SECURITIES AND EXCHANGE COMMISSION
Washington, D.C. 20549


FORM 8-K

CURRENT REPORT

Pursuant to Section 13 or 15(d) of the Securities Exchange Act of 1934

Date of Report (Date of earliest event reported): December 13, 2013

USA SYNTHETIC FUEL CORPORATION
(Exact name of registrant as specified in its charter)


DELAWARE
000-54044
13-3995258
(State or Other Jurisdiction of
(Commission File Number)
(IRS Employer
Incorporation or Organization)
 
Identification Number)



312 Walnut Street, Suite 1600, Cincinnati, Ohio 45202
(Address of principal executive office)


Registrant's telephone number, including area code: (513) 762-7870




Check the appropriate box below if the Form 8-K filing is intended to simultaneously satisfy the filing obligation of the registrant under any of the following provisions (see General Instruction A.2. below):


o Written communications pursuant to Rule 425 under the Securities Act (17 CFR 230.425)
o Soliciting material pursuant to Rule 14a-12 under the Exchange Act (17 CFR 240.14a-12)
o Pre-commencement communications pursuant to Rule 14d-2(b) under the Exchange Act (17 CFR 240.14d-2(b))
o Pre-commencement communications pursuant to Rule 13e-4(c) under the Exchange Act (17 CFR 240.13e-4(c))
 


 
 

 
 
Item 5.02  Departure of Director of Certain Officers; Election of Directors; Appointment of Certain Officers; Compensatory Arrangements of Certain Officers.

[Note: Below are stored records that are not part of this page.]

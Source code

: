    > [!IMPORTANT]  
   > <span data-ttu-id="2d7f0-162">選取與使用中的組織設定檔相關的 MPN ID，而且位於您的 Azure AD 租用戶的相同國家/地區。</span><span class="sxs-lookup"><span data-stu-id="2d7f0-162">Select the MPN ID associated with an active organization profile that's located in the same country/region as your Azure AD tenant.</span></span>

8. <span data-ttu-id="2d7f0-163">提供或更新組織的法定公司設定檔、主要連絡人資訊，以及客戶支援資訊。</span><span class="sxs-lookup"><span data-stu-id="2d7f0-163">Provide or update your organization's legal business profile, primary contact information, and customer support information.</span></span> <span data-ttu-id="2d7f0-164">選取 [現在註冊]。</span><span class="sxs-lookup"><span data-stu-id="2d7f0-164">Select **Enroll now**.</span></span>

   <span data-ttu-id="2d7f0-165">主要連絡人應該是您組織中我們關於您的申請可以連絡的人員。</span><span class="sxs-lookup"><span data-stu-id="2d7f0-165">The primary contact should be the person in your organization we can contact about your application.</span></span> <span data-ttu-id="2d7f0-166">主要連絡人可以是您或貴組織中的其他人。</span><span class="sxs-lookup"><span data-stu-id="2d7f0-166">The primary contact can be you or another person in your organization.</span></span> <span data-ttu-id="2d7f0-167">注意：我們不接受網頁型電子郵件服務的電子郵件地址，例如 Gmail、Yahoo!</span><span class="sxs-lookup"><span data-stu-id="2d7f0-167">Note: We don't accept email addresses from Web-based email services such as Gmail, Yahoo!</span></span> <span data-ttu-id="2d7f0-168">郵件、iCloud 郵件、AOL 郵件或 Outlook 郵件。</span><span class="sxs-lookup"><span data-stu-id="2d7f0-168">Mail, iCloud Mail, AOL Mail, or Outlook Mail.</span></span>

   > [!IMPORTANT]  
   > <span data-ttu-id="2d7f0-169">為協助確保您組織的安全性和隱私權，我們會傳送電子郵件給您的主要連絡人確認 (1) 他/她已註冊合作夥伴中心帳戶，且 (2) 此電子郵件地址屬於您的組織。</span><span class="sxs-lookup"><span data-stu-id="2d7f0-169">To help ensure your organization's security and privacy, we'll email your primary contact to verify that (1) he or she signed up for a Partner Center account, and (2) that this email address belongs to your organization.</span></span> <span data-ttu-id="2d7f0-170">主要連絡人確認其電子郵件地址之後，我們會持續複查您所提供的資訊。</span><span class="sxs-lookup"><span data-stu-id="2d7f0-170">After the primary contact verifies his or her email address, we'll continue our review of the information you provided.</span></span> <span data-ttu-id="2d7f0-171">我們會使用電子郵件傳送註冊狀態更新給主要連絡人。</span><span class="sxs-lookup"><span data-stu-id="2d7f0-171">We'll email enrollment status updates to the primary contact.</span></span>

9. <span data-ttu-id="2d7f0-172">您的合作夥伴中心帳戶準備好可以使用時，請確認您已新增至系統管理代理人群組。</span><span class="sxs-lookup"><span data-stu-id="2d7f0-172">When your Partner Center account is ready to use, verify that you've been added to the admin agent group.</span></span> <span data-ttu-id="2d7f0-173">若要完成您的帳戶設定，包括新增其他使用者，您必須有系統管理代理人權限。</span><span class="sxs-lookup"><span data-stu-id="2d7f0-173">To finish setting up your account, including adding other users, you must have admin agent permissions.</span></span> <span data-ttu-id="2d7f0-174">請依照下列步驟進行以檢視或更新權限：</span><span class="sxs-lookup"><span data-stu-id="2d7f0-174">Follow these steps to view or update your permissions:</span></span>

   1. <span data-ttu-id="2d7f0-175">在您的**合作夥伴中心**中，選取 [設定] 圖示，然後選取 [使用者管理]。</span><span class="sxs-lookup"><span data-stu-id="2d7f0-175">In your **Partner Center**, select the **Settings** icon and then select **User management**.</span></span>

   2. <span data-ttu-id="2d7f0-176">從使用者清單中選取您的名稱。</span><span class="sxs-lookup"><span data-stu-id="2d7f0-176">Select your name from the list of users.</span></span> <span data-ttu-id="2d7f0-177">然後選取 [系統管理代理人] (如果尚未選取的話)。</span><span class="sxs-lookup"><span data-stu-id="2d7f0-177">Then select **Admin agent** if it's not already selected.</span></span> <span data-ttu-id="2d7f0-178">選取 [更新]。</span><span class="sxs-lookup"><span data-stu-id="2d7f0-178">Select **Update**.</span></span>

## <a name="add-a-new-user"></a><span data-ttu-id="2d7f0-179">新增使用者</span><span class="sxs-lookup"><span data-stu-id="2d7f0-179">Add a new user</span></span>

On December 13, 2013, the Board of Directors of USA Synthetic Fuel Corporation (the “Company”) approved two forms of restricted stock award agreements for use in connection with the Company’s 2013 Stock Incentive Plan (the “Plan”).    One form is for service-based awards (“Service-Based Award”) and one is for performance-based awards (“Performance-Based Award”).  The material terms of the forms are provided below, but the summaries are qualified in their entirety by reference to the two forms that are filed as Exhibit 10.1 and 10.2 to this Form 8-K.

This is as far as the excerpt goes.